Re: failure detection

[Paul Jakma <paul@clubi.ie>]

On Fri, 19 Aug 2005, Iljitsch van Beijnum wrote:

> The 2*n^2 probing isn't necessary to detect failures (local or 
> otherwise), but to detect what's still working.

I don't agree.

> And even if side A can easily detect a failure at site A (which 
> isn't a given, if my DSL line goes down my router knows it but my 
> hosts don't),

We already have protocols for this, there is at least one 
possibility, IPv6 RAs, so:

- Use IPv6 RAs to advertise both prefixes, with a preferred lifetime
  set according to how quickly you want to switch, eg set it equal
  to twice the RA interval, or even equal to it.

  When the DSL router detects a link has gone down, it simply stops
  advertising the relevant prefix.

- We may need to invent protocols to carry valid-source prefix
  information across multiple routers in a site. (to update
  prefix-advertisement information). I think that's a general IPv6 RA
  problem though.

- Other stateful configuration protocols may be used, eg DHCPv6
  the server would need to become multi-address aware, an
  implementation detail.

NB: The latter two points would not be required if we allow shim6 to 
work in a 'split' mode. For then the "shimmed" network would only use 
ULIDs which would always remain valid (no need to change).

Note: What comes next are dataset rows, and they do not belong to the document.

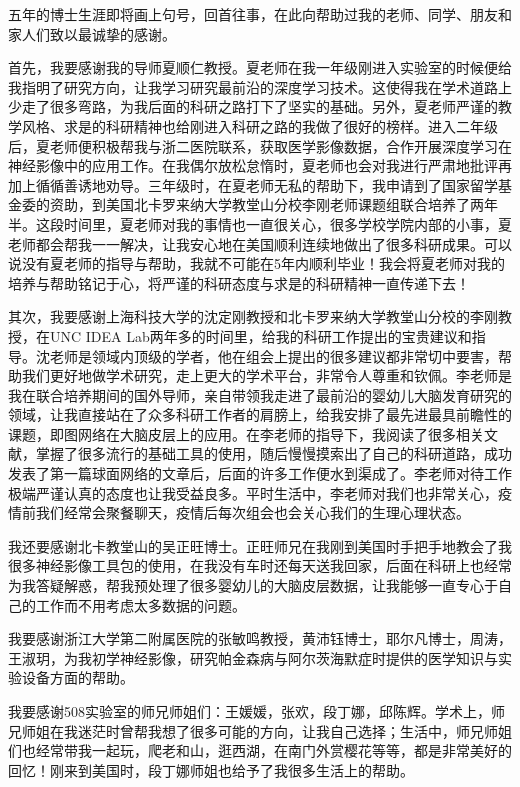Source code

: \cleardoublepage
{}
五年的博士生涯即将画上句号，回首往事，在此向帮助过我的老师、同学、朋友和家人们致以最诚挚的感谢。

首先，我要感谢我的导师夏顺仁教授。夏老师在我一年级刚进入实验室的时候便给我指明了研究方向，让我学习研究最前沿的深度学习技术。这使得我在学术道路上少走了很多弯路，为我后面的科研之路打下了坚实的基础。另外，夏老师严谨的教学风格、求是的科研精神也给刚进入科研之路的我做了很好的榜样。进入二年级后，夏老师便积极帮我与浙二医院联系，获取医学影像数据，合作开展深度学习在神经影像中的应用工作。在我偶尔放松怠惰时，夏老师也会对我进行严肃地批评再加上循循善诱地劝导。三年级时，在夏老师无私的帮助下，我申请到了国家留学基金委的资助，到美国北卡罗来纳大学教堂山分校李刚老师课题组联合培养了两年半。这段时间里，夏老师对我的事情也一直很关心，很多学校学院内部的小事，夏老师都会帮我一一解决，让我安心地在美国顺利连续地做出了很多科研成果。可以说没有夏老师的指导与帮助，我就不可能在5年内顺利毕业！我会将夏老师对我的培养与帮助铭记于心，将严谨的科研态度与求是的科研精神一直传递下去！

其次，我要感谢上海科技大学的沈定刚教授和北卡罗来纳大学教堂山分校的李刚教授，在UNC IDEA Lab两年多的时间里，给我的科研工作提出的宝贵建议和指导。沈老师是领域内顶级的学者，他在组会上提出的很多建议都非常切中要害，帮助我们更好地做学术研究，走上更大的学术平台，非常令人尊重和钦佩。李老师是我在联合培养期间的国外导师，亲自带领我走进了最前沿的婴幼儿大脑发育研究的领域，让我直接站在了众多科研工作者的肩膀上，给我安排了最先进最具前瞻性的课题，即图网络在大脑皮层上的应用。在李老师的指导下，我阅读了很多相关文献，掌握了很多流行的基础工具的使用，随后慢慢摸索出了自己的科研道路，成功发表了第一篇球面网络的文章后，后面的许多工作便水到渠成了。李老师对待工作极端严谨认真的态度也让我受益良多。平时生活中，李老师对我们也非常关心，疫情前我们经常会聚餐聊天，疫情后每次组会也会关心我们的生理心理状态。

我还要感谢北卡教堂山的吴正旺博士。正旺师兄在我刚到美国时手把手地教会了我很多神经影像工具包的使用，在我没有车时还每天送我回家，后面在科研上也经常为我答疑解惑，帮我预处理了很多婴幼儿的大脑皮层数据，让我能够一直专心于自己的工作而不用考虑太多数据的问题。

我要感谢浙江大学第二附属医院的张敏鸣教授，黄沛钰博士，耶尔凡博士，周涛，王淑玥，为我初学神经影像，研究帕金森病与阿尔茨海默症时提供的医学知识与实验设备方面的帮助。

我要感谢508实验室的师兄师姐们：王媛媛，张欢，段丁娜，邱陈辉。学术上，师兄师姐在我迷茫时曾帮我想了很多可能的方向，让我自己选择；生活中，师兄师姐们也经常带我一起玩，爬老和山，逛西湖，在南门外赏樱花等等，都是非常美好的回忆！刚来到美国时，段丁娜师姐也给予了我很多生活上的帮助。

Anyway: Then with *one* message (or lack of, to be more specific), 
from your DSL router all X hosts on your network deprecate use of the 
ISP-B addressm and can start using others. Far more efficient than 
*all* your X hosts doing n^2 probes.

Eg, imagine a site multihomed with 3 ISPs, and 50 hosts, which are 
communicating with a similar network in site-B using shim6 (50 hosts 
with 3 locators each). That's possibly 50*3^2 packets to send - 450 
packets. Even though all that's needed is for the DSL router to 
broadcast locally "seems I lost my connection to ISP-A" - one packet 
(or even, lack of one packet).

How can you consider this probing to be at all sane? ;)

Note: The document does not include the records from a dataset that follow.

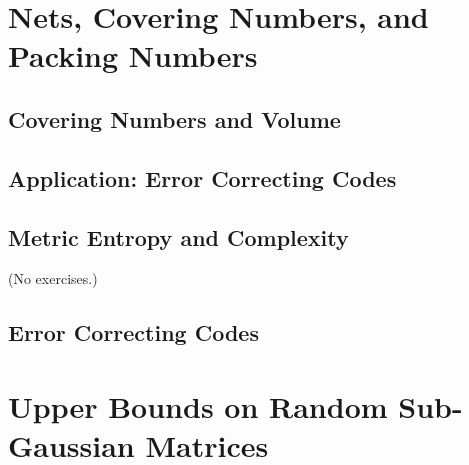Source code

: \documentclass{report}
\theoremstyle{definition}
\newenvironment{exercise}[1]{
  \renewcommand\theexerciseimpl{#1}
  \exerciseimpl
}{\endexerciseimpl}
\begin{document}
\begin{exercise}{4.1.6}
\end{exercise}

\begin{exercise}{4.1.8}
\end{exercise}

\section{Nets, Covering Numbers, and Packing Numbers}

\begin{exercise}{4.2.5}
\end{exercise}

\begin{exercise}{4.2.9}
\end{exercise}

\begin{exercise}{4.2.10}
\end{exercise}

\subsection{Covering Numbers and Volume}

\begin{exercise}{4.2.15}
\end{exercise}

\begin{exercise}{4.2.16}
\end{exercise}

\subsection{Application: Error Correcting Codes}

\subsection{Metric Entropy and Complexity}

(No exercises.)

\subsection{Error Correcting Codes}

\begin{exercise}{4.3.7}
\end{exercise}

\section{Upper Bounds on Random Sub-Gaussian Matrices}
\end{document}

> how does side B learn this fact?

It starts receiving packets from Site-A with a new locator address.

> A host doesn't necessarily know which exit path a router will choose.

That's true. We can fix that in a better way than n^2 probing surely?

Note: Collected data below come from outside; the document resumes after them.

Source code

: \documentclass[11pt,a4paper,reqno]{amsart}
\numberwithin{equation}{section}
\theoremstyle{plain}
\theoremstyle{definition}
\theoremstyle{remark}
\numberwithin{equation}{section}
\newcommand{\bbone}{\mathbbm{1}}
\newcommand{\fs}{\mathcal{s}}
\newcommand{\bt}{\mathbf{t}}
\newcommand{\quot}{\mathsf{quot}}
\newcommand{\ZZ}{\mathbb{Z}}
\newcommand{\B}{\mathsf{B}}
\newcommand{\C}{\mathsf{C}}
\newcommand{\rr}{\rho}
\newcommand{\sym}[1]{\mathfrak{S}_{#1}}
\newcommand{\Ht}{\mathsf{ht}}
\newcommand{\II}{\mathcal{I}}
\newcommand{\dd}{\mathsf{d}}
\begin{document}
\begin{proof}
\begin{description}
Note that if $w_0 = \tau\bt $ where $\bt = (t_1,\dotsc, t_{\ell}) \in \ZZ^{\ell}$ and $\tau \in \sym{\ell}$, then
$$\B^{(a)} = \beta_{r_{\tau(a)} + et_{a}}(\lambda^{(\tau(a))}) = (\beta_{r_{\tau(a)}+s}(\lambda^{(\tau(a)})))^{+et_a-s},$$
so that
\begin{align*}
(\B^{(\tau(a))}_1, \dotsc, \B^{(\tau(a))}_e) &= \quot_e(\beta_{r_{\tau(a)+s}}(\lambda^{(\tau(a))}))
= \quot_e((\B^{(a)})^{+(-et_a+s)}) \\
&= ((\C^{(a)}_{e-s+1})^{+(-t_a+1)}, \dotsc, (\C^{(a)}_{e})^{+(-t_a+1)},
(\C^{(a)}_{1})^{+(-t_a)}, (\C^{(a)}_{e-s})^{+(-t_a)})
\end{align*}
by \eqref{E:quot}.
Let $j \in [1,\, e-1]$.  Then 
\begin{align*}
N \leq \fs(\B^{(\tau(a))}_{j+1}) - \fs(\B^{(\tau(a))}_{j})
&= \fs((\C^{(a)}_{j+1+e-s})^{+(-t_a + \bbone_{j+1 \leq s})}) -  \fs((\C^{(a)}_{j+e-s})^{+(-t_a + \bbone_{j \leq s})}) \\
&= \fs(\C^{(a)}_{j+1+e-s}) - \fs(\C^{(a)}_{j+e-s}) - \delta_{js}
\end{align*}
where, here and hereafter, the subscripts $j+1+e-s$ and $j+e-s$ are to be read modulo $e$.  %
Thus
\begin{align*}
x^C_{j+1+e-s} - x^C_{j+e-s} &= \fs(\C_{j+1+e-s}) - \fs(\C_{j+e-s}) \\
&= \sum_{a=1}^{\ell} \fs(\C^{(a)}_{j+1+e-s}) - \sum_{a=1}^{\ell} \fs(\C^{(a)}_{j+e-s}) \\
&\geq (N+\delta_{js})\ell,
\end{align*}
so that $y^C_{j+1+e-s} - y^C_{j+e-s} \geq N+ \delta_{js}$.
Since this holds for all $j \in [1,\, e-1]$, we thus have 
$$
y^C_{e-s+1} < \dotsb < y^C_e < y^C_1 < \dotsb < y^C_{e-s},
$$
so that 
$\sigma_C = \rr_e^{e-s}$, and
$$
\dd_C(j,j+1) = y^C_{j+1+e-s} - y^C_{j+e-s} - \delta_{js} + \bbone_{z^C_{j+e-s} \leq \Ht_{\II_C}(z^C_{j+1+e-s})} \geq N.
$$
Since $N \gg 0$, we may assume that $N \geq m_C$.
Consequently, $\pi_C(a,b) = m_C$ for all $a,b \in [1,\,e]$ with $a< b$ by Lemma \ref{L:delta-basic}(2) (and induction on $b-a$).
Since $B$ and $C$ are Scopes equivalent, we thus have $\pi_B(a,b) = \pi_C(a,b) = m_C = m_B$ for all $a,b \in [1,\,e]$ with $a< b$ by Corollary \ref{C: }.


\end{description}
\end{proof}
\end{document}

> So what happens when through means outside our view a packet gets a 
> destination address routed over ISP X, but a source address from 
> address space from ISP Y, and X filters Y's addresses?

See above.

> > - Host2 shim6 to detect host1's valid locators have changed
> >    - Maybe because it receives a packet from Host1 with a new
> >      source
>
> This doesn't allow for unidirectional reachability.

How so?
Host2 need not use the source address in its packets which Host1 is 
using.


> > You want to specify that shim6 be able to work around /any/ kind of routing 
> > failure, anywhere on any part of the internet affecting any path between 
> > Host1 and Host2.


> Yes, I do. As a BGP jockey, I'm kind of like the health inspector 
> who never eats out... There is a lot going on that regular users 
> don't really know about.

So the answer is:

- have users run around every restaurant to try divine which one
  serves edible food (n^2 probing)

rather than:

- fix the problems in internet routing

> Maybe those are a bit more common, but it's not like failures in 
> the core never happen.

To be honest, I don't know, it's my gut feeling. But I'm not the one 
arguing on a gut feeling to have the IETF specify a host protocol 
that mandates n^2 probing.

If we don't know enough about internet failures to say whether it is 
or is not worth building n^2 probing per-default into shim6, then we 
shouldn't do it. It can always be 'added in' later, or done by 
implementations if left out, but if you put it in and it gets 
deployed - it's hard to take back.

> Ingress filtering has the potential to create lots of 
> unidirectional reachability for a given address combination.

I don't buy that at all.

If your ISP-A filters out ISP-B sourced packets, then it wont be 
routing ISP-B destined packets to you.

> Nonsense. Congestion is rare these days, and the levels necessary 
> to break connectivity wholesale are almost unheard of.

No it's not. Go live at the edges. I experience congestion 
*regularly* on my DSL link. I did say "at the edges".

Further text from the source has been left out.